(What is being asked): Given the material below, return only the lines starting at the line with "sun’s blessing" and ending at the line with "into the shadowstrikers, you were", exactly as they appear.

┄┄┄┄┄┄

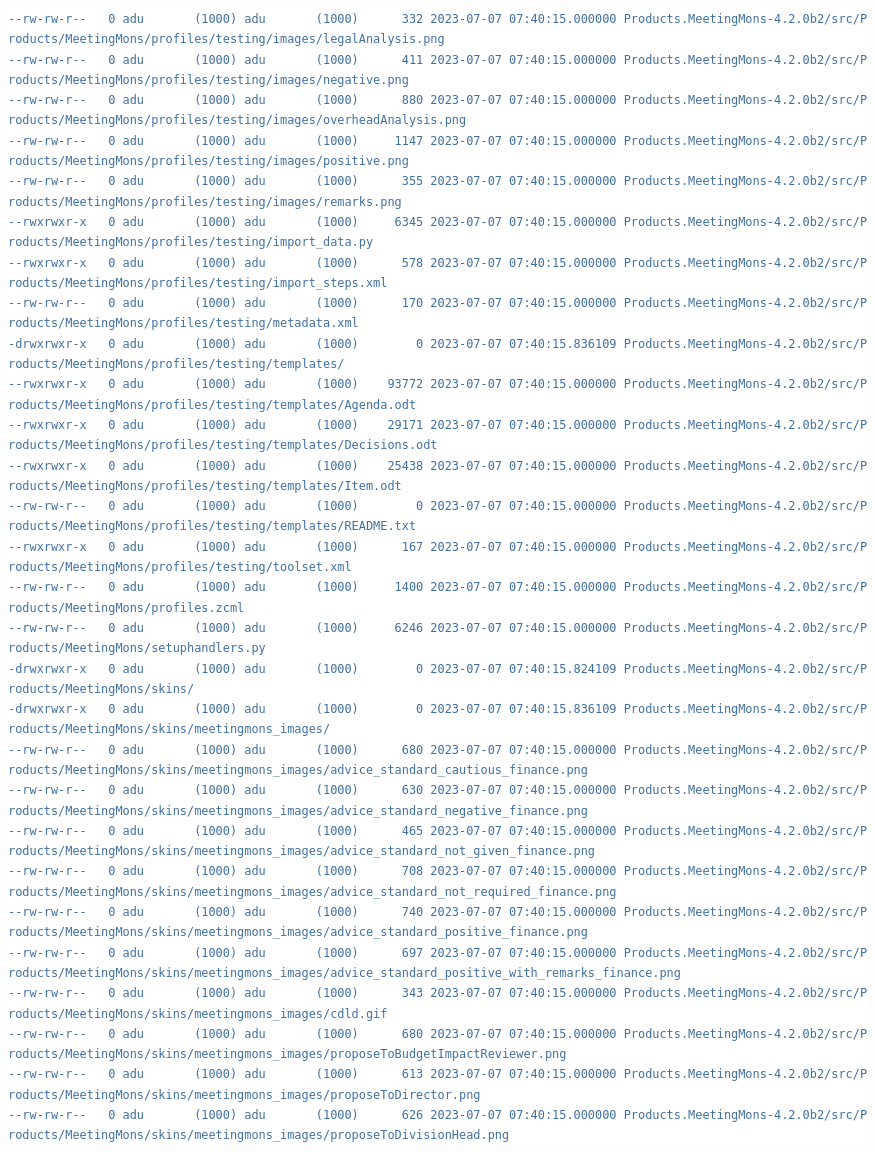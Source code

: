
 ```diff
--rw-rw-r--   0 adu       (1000) adu       (1000)      332 2023-07-07 07:40:15.000000 Products.MeetingMons-4.2.0b2/src/Products/MeetingMons/profiles/testing/images/legalAnalysis.png
--rw-rw-r--   0 adu       (1000) adu       (1000)      411 2023-07-07 07:40:15.000000 Products.MeetingMons-4.2.0b2/src/Products/MeetingMons/profiles/testing/images/negative.png
--rw-rw-r--   0 adu       (1000) adu       (1000)      880 2023-07-07 07:40:15.000000 Products.MeetingMons-4.2.0b2/src/Products/MeetingMons/profiles/testing/images/overheadAnalysis.png
--rw-rw-r--   0 adu       (1000) adu       (1000)     1147 2023-07-07 07:40:15.000000 Products.MeetingMons-4.2.0b2/src/Products/MeetingMons/profiles/testing/images/positive.png
--rw-rw-r--   0 adu       (1000) adu       (1000)      355 2023-07-07 07:40:15.000000 Products.MeetingMons-4.2.0b2/src/Products/MeetingMons/profiles/testing/images/remarks.png
--rwxrwxr-x   0 adu       (1000) adu       (1000)     6345 2023-07-07 07:40:15.000000 Products.MeetingMons-4.2.0b2/src/Products/MeetingMons/profiles/testing/import_data.py
--rwxrwxr-x   0 adu       (1000) adu       (1000)      578 2023-07-07 07:40:15.000000 Products.MeetingMons-4.2.0b2/src/Products/MeetingMons/profiles/testing/import_steps.xml
--rw-rw-r--   0 adu       (1000) adu       (1000)      170 2023-07-07 07:40:15.000000 Products.MeetingMons-4.2.0b2/src/Products/MeetingMons/profiles/testing/metadata.xml
-drwxrwxr-x   0 adu       (1000) adu       (1000)        0 2023-07-07 07:40:15.836109 Products.MeetingMons-4.2.0b2/src/Products/MeetingMons/profiles/testing/templates/
--rwxrwxr-x   0 adu       (1000) adu       (1000)    93772 2023-07-07 07:40:15.000000 Products.MeetingMons-4.2.0b2/src/Products/MeetingMons/profiles/testing/templates/Agenda.odt
--rwxrwxr-x   0 adu       (1000) adu       (1000)    29171 2023-07-07 07:40:15.000000 Products.MeetingMons-4.2.0b2/src/Products/MeetingMons/profiles/testing/templates/Decisions.odt
--rwxrwxr-x   0 adu       (1000) adu       (1000)    25438 2023-07-07 07:40:15.000000 Products.MeetingMons-4.2.0b2/src/Products/MeetingMons/profiles/testing/templates/Item.odt
--rw-rw-r--   0 adu       (1000) adu       (1000)        0 2023-07-07 07:40:15.000000 Products.MeetingMons-4.2.0b2/src/Products/MeetingMons/profiles/testing/templates/README.txt
--rwxrwxr-x   0 adu       (1000) adu       (1000)      167 2023-07-07 07:40:15.000000 Products.MeetingMons-4.2.0b2/src/Products/MeetingMons/profiles/testing/toolset.xml
--rw-rw-r--   0 adu       (1000) adu       (1000)     1400 2023-07-07 07:40:15.000000 Products.MeetingMons-4.2.0b2/src/Products/MeetingMons/profiles.zcml
--rw-rw-r--   0 adu       (1000) adu       (1000)     6246 2023-07-07 07:40:15.000000 Products.MeetingMons-4.2.0b2/src/Products/MeetingMons/setuphandlers.py
-drwxrwxr-x   0 adu       (1000) adu       (1000)        0 2023-07-07 07:40:15.824109 Products.MeetingMons-4.2.0b2/src/Products/MeetingMons/skins/
-drwxrwxr-x   0 adu       (1000) adu       (1000)        0 2023-07-07 07:40:15.836109 Products.MeetingMons-4.2.0b2/src/Products/MeetingMons/skins/meetingmons_images/
--rw-rw-r--   0 adu       (1000) adu       (1000)      680 2023-07-07 07:40:15.000000 Products.MeetingMons-4.2.0b2/src/Products/MeetingMons/skins/meetingmons_images/advice_standard_cautious_finance.png
--rw-rw-r--   0 adu       (1000) adu       (1000)      630 2023-07-07 07:40:15.000000 Products.MeetingMons-4.2.0b2/src/Products/MeetingMons/skins/meetingmons_images/advice_standard_negative_finance.png
--rw-rw-r--   0 adu       (1000) adu       (1000)      465 2023-07-07 07:40:15.000000 Products.MeetingMons-4.2.0b2/src/Products/MeetingMons/skins/meetingmons_images/advice_standard_not_given_finance.png
--rw-rw-r--   0 adu       (1000) adu       (1000)      708 2023-07-07 07:40:15.000000 Products.MeetingMons-4.2.0b2/src/Products/MeetingMons/skins/meetingmons_images/advice_standard_not_required_finance.png
--rw-rw-r--   0 adu       (1000) adu       (1000)      740 2023-07-07 07:40:15.000000 Products.MeetingMons-4.2.0b2/src/Products/MeetingMons/skins/meetingmons_images/advice_standard_positive_finance.png
--rw-rw-r--   0 adu       (1000) adu       (1000)      697 2023-07-07 07:40:15.000000 Products.MeetingMons-4.2.0b2/src/Products/MeetingMons/skins/meetingmons_images/advice_standard_positive_with_remarks_finance.png
--rw-rw-r--   0 adu       (1000) adu       (1000)      343 2023-07-07 07:40:15.000000 Products.MeetingMons-4.2.0b2/src/Products/MeetingMons/skins/meetingmons_images/cdld.gif
--rw-rw-r--   0 adu       (1000) adu       (1000)      680 2023-07-07 07:40:15.000000 Products.MeetingMons-4.2.0b2/src/Products/MeetingMons/skins/meetingmons_images/proposeToBudgetImpactReviewer.png
--rw-rw-r--   0 adu       (1000) adu       (1000)      613 2023-07-07 07:40:15.000000 Products.MeetingMons-4.2.0b2/src/Products/MeetingMons/skins/meetingmons_images/proposeToDirector.png
--rw-rw-r--   0 adu       (1000) adu       (1000)      626 2023-07-07 07:40:15.000000 Products.MeetingMons-4.2.0b2/src/Products/MeetingMons/skins/meetingmons_images/proposeToDivisionHead.png
```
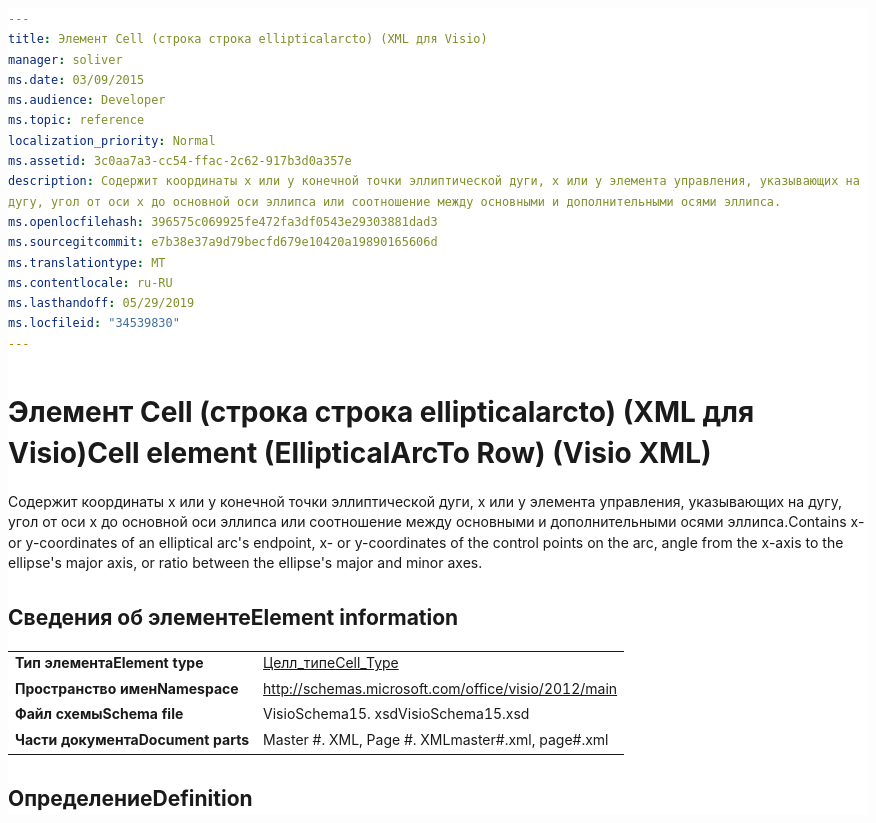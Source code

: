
 ```yaml
---
title: Элемент Cell (строка строка ellipticalarcto) (XML для Visio)
manager: soliver
ms.date: 03/09/2015
ms.audience: Developer
ms.topic: reference
localization_priority: Normal
ms.assetid: 3c0aa7a3-cc54-ffac-2c62-917b3d0a357e
description: Содержит координаты x или y конечной точки эллиптической дуги, x или y элемента управления, указывающих на дугу, угол от оси x до основной оси эллипса или соотношение между основными и дополнительными осями эллипса.
ms.openlocfilehash: 396575c069925fe472fa3df0543e29303881dad3
ms.sourcegitcommit: e7b38e37a9d79becfd679e10420a19890165606d
ms.translationtype: MT
ms.contentlocale: ru-RU
ms.lasthandoff: 05/29/2019
ms.locfileid: "34539830"
---
```

# <a name="cell-element-ellipticalarcto-row-visio-xml"></a><span data-ttu-id="7b704-103">Элемент Cell (строка строка ellipticalarcto) (XML для Visio)</span><span class="sxs-lookup"><span data-stu-id="7b704-103">Cell element (EllipticalArcTo Row) (Visio XML)</span></span>

<span data-ttu-id="7b704-104">Содержит координаты x или y конечной точки эллиптической дуги, x или y элемента управления, указывающих на дугу, угол от оси x до основной оси эллипса или соотношение между основными и дополнительными осями эллипса.</span><span class="sxs-lookup"><span data-stu-id="7b704-104">Contains x- or y-coordinates of an elliptical arc's endpoint, x- or y-coordinates of the control points on the arc, angle from the x-axis to the ellipse's major axis, or ratio between the ellipse's major and minor axes.</span></span>
  
## <a name="element-information"></a><span data-ttu-id="7b704-105">Сведения об элементе</span><span class="sxs-lookup"><span data-stu-id="7b704-105">Element information</span></span>

|||
|:-----|:-----|
|<span data-ttu-id="7b704-106">**Тип элемента**</span><span class="sxs-lookup"><span data-stu-id="7b704-106">**Element type**</span></span> <br/> |[<span data-ttu-id="7b704-107">Целл_типе</span><span class="sxs-lookup"><span data-stu-id="7b704-107">Cell_Type</span></span>](cell_type-complextypevisio-xml.md) <br/> |
|<span data-ttu-id="7b704-108">**Пространство имен**</span><span class="sxs-lookup"><span data-stu-id="7b704-108">**Namespace**</span></span> <br/> |http://schemas.microsoft.com/office/visio/2012/main  <br/> |
|<span data-ttu-id="7b704-109">**Файл схемы**</span><span class="sxs-lookup"><span data-stu-id="7b704-109">**Schema file**</span></span> <br/> |<span data-ttu-id="7b704-110">VisioSchema15. xsd</span><span class="sxs-lookup"><span data-stu-id="7b704-110">VisioSchema15.xsd</span></span>  <br/> |
|<span data-ttu-id="7b704-111">**Части документа**</span><span class="sxs-lookup"><span data-stu-id="7b704-111">**Document parts**</span></span> <br/> |<span data-ttu-id="7b704-112">Master #. XML, Page #. XML</span><span class="sxs-lookup"><span data-stu-id="7b704-112">master#.xml, page#.xml</span></span>  <br/> |
   
## <a name="definition"></a><span data-ttu-id="7b704-113">Определение</span><span class="sxs-lookup"><span data-stu-id="7b704-113">Definition</span></span>
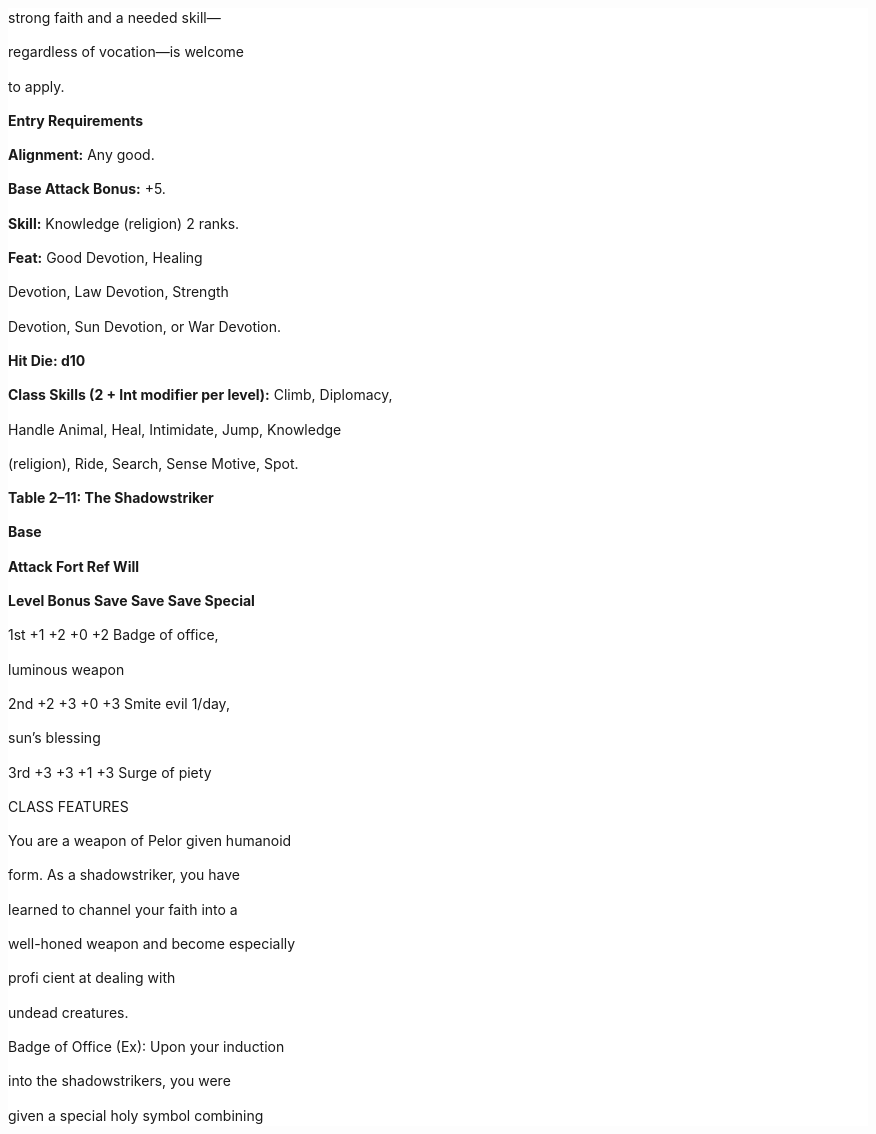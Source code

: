 strong faith and a needed skill—

regardless of vocation—is welcome

to apply.

**Entry Requirements**

**Alignment:** Any good.

**Base Attack Bonus:** +5.

**Skill:** Knowledge (religion) 2 ranks.

**Feat:** Good Devotion, Healing

Devotion, Law Devotion, Strength

Devotion, Sun Devotion, or War Devotion.

**Hit Die: d10**

**Class Skills (2 + Int modifier per level):** Climb, Diplomacy,

Handle Animal, Heal, Intimidate, Jump, Knowledge

(religion), Ride, Search, Sense Motive, Spot.

**Table 2–11: The Shadowstriker** 

**Base**

**Attack Fort Ref Will**

**Level Bonus Save Save Save Special**

1st +1 +2 +0 +2 Badge of office,

luminous weapon

2nd +2 +3 +0 +3 Smite evil 1/day,

sun’s blessing

3rd +3 +3 +1 +3 Surge of piety

CLASS FEATURES

You are a weapon of Pelor given humanoid

form. As a shadowstriker, you have

learned to channel your faith into a

well-honed weapon and become especially

profi cient at dealing with

undead creatures.

Badge of Office (Ex): Upon your induction

into the shadowstrikers, you were

given a special holy symbol combining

┄┄┄┄┄┄

(Answer area):
sun’s blessing

3rd +3 +3 +1 +3 Surge of piety

CLASS FEATURES

You are a weapon of Pelor given humanoid

form. As a shadowstriker, you have

learned to channel your faith into a

well-honed weapon and become especially

profi cient at dealing with

undead creatures.

Badge of Office (Ex): Upon your induction

into the shadowstrikers, you were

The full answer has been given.